(J. E. F.)


COLOSSUS, in antiquity a term applied generally to statues of great size (hence the adjective “colossal”), and in particular to the bronze statue of the sun-god Helios in Rhodes, one of the wonders of the world, made from the spoils left by Demetrius Poliorcetes when he raised the siege of the city. The sculptor was Chares, a native of Lindus, and of the school of Lysippus, under whose influence the art of sculpture was led to the production of colossal figures by preference. The work occupied him twelve years, it is said, and the finished statue stood 70 cubits high. It stood near the harbour (ἐπὶ λιμένι), but at what point is not certain. When, and from what grounds, the belief arose that it had stood across the entrance to the harbour, with a beacon light in its hand and ships passing between its legs, is not known, but the belief was current as early as the 16th century. The statue was thrown down by an earthquake about the year 224 B.C.; then, after lying broken for nearly 1000 years, the pieces were bought by a Jew from the Saracens, and probably reconverted into instruments of war.

Other Greek colossi were the Apollo of Calamis; the Zeus and Heracles of Lysippus; the Zeus at Olympia, the Athena in the Parthenon, and the Athena Promachos on the Acropolis—all the work of Pheidias.

The best-known Roman colossi are: a statue of Jupiter on the Capitol; a bronze statue of Apollo in the Palatine library; and the colossus of Nero in the vestibule of his Golden House, afterwards removed by Hadrian to the north of the Colosseum, where the basement upon which it stood is still visible (Pliny, Nat. Hist. xxxiv. 18).


COLOUR (Lat. color, connected with celare, to hide, the root meaning, therefore, being that of a covering). The visual apparatus of the eye enables us to distinguish not only differences of form, size and brilliancy in the objects looked upon, but also differences in the character of the light received from them. These latter differences, familiar to us as differences in colour, have their physical origin in the variations in wave-length (or frequency) which may exist in light which is capable of exciting the sensation of vision. From the physical point of view, light of a pure colour, or homogeneous light, means light whose undulations are mathematically of a simple character and which cannot be resolved by a prism into component parts. All the visible pure colours, as thus defined, are to be found in the spectrum, and there is an infinite number of them, corresponding to all the possible variations of wave-length within the limits of the visible spectrum (see [Spectroscopy]). On this view, there is a strict analogy between variations of colour in light and variations of pitch in sound, but the visible spectrum contains a range of frequency extending over about one octave only, whereas the range of audibility embraces about eleven octaves.
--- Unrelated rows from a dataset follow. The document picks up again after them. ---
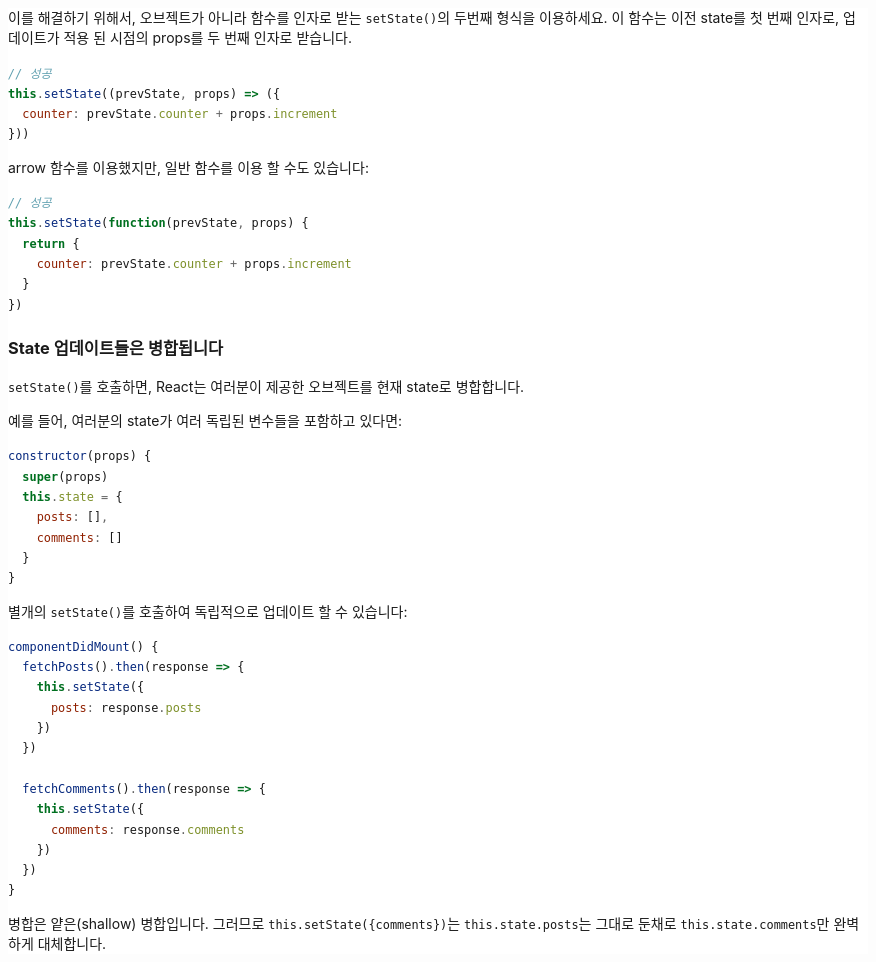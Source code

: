 이를 해결하기 위해서, 오브젝트가 아니라 함수를 인자로 받는 `setState()`의 두번째 형식을 이용하세요. 이 함수는 이전 state를 첫 번째 인자로, 업데이트가 적용 된 시점의 props를 두 번째 인자로 받습니다.

```jsx
// 성공
this.setState((prevState, props) => ({
  counter: prevState.counter + props.increment
}))
```

arrow 함수를 이용했지만, 일반 함수를 이용 할 수도 있습니다:

```jsx
// 성공
this.setState(function(prevState, props) {
  return {
    counter: prevState.counter + props.increment
  }
})
```

### State 업데이트들은 병합됩니다

`setState()`를 호출하면, React는 여러분이 제공한 오브젝트를 현재 state로 병합합니다.

예를 들어, 여러분의 state가 여러 독립된 변수들을 포함하고 있다면:

```jsx
constructor(props) {
  super(props)
  this.state = {
    posts: [],
    comments: []
  }
}
```

별개의 `setState()`를 호출하여 독립적으로 업데이트 할 수 있습니다:

```jsx
componentDidMount() {
  fetchPosts().then(response => {
    this.setState({
      posts: response.posts
    })
  })

  fetchComments().then(response => {
    this.setState({
      comments: response.comments
    })
  })
}
```

병합은 얕은(shallow) 병합입니다. 그러므로 `this.setState({comments})`는 `this.state.posts`는 그대로 둔채로 `this.state.comments`만 완벽하게 대체합니다.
Of all the known colours it might naturally be thought that white is the simplest and purest, and, till Sir Isaac Newton’s time, this was the prevailing opinion. Newton, however, showed that white light could be decomposed by a prism into the spectral colours red, orange, yellow, green, blue, indigo and violet; the colours appearing in this order and passing gradually into each other without abrupt transitions. White is therefore not a simple colour, but is merely the colour of sunlight, and probably owes its apparently homogeneous character to the fact that it is the average colour of the light which fills the eye when at rest. The colours of the various objects which we see around us are not due (with the exception of self-luminous and fluorescent bodies) to any power possessed by these objects of creating the colours which they exhibit, but merely to the exercise of a selective action on the light of the sun, some of the constituent rays of the white light with which they are illuminated being absorbed, while the rest are reflected or scattered in all directions, or, in the case of transparent bodies, transmitted. White light is thus the basis of all other colours, which are derived from it by the suppression of some one or more of its parts. A red flower, for instance, absorbs the blue and green rays and most of the yellow, while the red rays and usually some yellow are scattered. If a red poppy is illuminated successively by red, yellow, green and blue light it will appear a brilliant red in the red light, yellow in the yellow light, but less brilliant if the red colour is pure; and black in the other colours, the blackness being due to the almost complete absorption of the corresponding colour.

Bodies may be classified as regards colour according to the nature of the action they exert on white light. In the case of ordinary opaque bodies a certain proportion of the incident light is irregularly reflected or scattered from their surfaces. A white object is one which reflects nearly all the light of all colours; a black object absorbs nearly all. A body which reflects only a portion of the light, but which exhibits no predominance in any particular hue, is called grey. A white surface looks grey beside a similar surface more brilliantly illuminated.